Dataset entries
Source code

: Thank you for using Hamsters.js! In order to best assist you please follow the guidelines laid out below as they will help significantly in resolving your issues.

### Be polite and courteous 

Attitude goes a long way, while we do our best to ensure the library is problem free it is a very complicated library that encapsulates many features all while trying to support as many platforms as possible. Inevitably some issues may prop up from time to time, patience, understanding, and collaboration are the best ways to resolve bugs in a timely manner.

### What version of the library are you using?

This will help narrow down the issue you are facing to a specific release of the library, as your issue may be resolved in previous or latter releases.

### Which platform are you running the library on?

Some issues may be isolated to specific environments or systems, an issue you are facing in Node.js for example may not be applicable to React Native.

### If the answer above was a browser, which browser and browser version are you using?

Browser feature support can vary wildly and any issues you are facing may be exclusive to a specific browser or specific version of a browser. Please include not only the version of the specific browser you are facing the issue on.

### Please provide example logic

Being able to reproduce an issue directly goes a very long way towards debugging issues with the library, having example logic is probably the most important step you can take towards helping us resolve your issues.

**Required work**
If a line of the entries contains "logic", it counts; say how many such lines there are and give only the number.

**Answer for the task**
2